Brasile: scontro finale
Dopo i precedenti commenti sulle elezioni in Brasile (1 e 2), eccoci finalmente al punto d’arrivo. Oggi si comincia a votare e, come anunciato, sarà un durissimo testa a testa tra Dilma Roussef e Aecio nNeves a determinare le sorti del Brasile, e magari di buona parte dell’America Latina, per i prossimi anni.
Si è infatti chiusa ieri una campagna elettorale durissima, dove non sono mancati attacchi personali e prese di posizione autorevoli. L’ex presidente Lula è sceso nell’agone politico quasi fosse lui stesso a dover sfidare Neves, e ha definito questa campagna elettorale come “la più conflittuale della storia del Brasile“.
Oggi, pertanto, si gioca il secondo turno delle elezioni presidenziali; nel quale si affrontano due progetti di governo radicalmente diversi: il primo, incarnato dal Partito dei Lavoratori (Pt) di Dilma Roussef, di “centro”sinistra (una parola molto ambigua se la consideriamo nel paragone con il centrosinistra italiano, al cui confronto il Pt è di sinistrasinistra), che punta a sulla giustizia sociale e l’integrazione e, seppur con qualche apertura nei confronti dei mercati, mantiene stretti rapporti con il bacino socialista latinoamericano; il secondo, con il Partito Socialdemocratico del Brasile (Psdb) di Aecio Neves, decisamente conservatore e neoliberista, sostenuto tra gli altri dal Club Militar – i cui membri, militari in pensione, difendono la dittatura imposta al Brasile tra il 1964 e il 1985 –, e con lo sguardo puntato verso Washington.
La partita è decisiva, molto più di una finale mondiale, e, in quasi tutti i comizi più importanti, l’ex presidente Luiz Inacio Lula da Silva, nonostante i problemi alla gola, è stato al fianco di Dilma, per difendere il leggero vantaggio di cui gode nei sondaggi e per tenere botta agli attacchi di Neves che ha definito la candidatura della Roussef “insensata”. La candidata socialista ha invece affrontato le zone povere del paese, raccolto il sostegno dei movimenti gay e ambientalisti e soprattutto dei gruppi indigeni e afrodiscendenti.

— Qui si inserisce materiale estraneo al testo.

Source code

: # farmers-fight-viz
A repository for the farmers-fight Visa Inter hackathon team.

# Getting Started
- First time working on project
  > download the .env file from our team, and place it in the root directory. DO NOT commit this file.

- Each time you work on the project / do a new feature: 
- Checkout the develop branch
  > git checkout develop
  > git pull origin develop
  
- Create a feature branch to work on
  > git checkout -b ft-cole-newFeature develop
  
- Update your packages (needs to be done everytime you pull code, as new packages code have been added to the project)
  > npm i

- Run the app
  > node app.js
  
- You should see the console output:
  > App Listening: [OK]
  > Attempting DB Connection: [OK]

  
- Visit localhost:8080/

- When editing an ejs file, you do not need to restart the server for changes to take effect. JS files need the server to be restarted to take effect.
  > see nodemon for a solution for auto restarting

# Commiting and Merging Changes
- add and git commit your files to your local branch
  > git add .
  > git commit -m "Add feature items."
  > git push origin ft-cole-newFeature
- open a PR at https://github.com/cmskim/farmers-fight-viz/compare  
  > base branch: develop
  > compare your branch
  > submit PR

Nonostante i voti confluiti dall’appoggio del Psb di Marina Silva, astro nascente che al primo turno ha fatto la fine di Icaro, Aecio Neves resta in svantaggio, anche perché tutti i voti di sinistra nel paniere della Silva (gran parte dovuti al suo passato spiccatamente ambientalista) sono passati alla Roussef dopo la decisione di sostenere Neves – tra questi i musicisti Caetano Veloso e Gilberto Gil.
Per ora i sondaggi parlano di un 54% a favore della candidata uscente contro il 46% dello sfidante. E nonostante Aecio continui a presentarsi come l’uomo di fiducia dei mercati, e quindi della crescita, i risultati mostrati da Dilma, che ha ammesso i propri errori, non lasciano spazio a tanta propaganda: aumento del salario minimo e dell’accesso al credito, drastica diminuzione di povertà estrema, disoccupazione e mortalità infantile.

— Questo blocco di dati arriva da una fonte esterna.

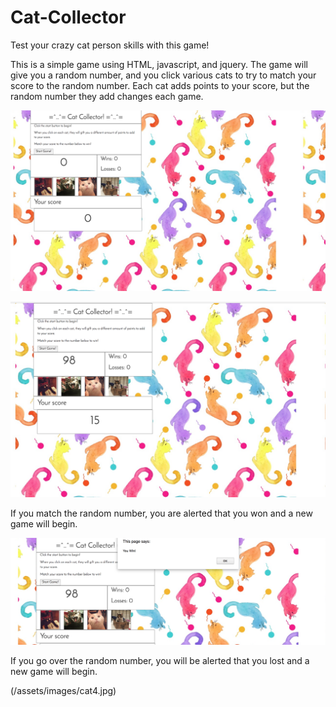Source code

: # Cat-Collector
Test your crazy cat person skills with this game!

This is a simple game using HTML, javascript, and jquery. The game will give you a random number, and you click various cats to try to match your score to the random number. Each cat adds points to your score, but the random number they add changes each game.

![Start game](/assets/images/cat1.jpg)

![Game in progress](/assets/images/cat2.jpg)

If you match the random number, you are alerted that you won and a new game will begin.

![Win](/assets/images/cat3.jpg)

If you go over the random number, you will be alerted that you lost and a new game will begin.

(/assets/images/cat4.jpg)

Di più la carismatica guida del partito dei lavoratori si è detta favorevole a un piano di riforme costituzionali presentato a settembre da oltre sette milioni di brasiliani, che, con consultazione popolare organizzata dal Movimento popolare di sostegno a un referendum sulla riforma del sistema politico (che raccoglie oltre 400 organizzazioni e circa 2.000 movimenti popolari, ha chiesto a gran voce un’Assemblea costituente per rifondare il sistema sociale e politico del paese.
Oggi il Brasile va al voto, e speriamo resti in quel 54% di paesi latino americani governati da governi progressisti o socialisti, perché qui nel vecchio continente abbiamo bisogno di esempi da seguire e alternative da rincorrere.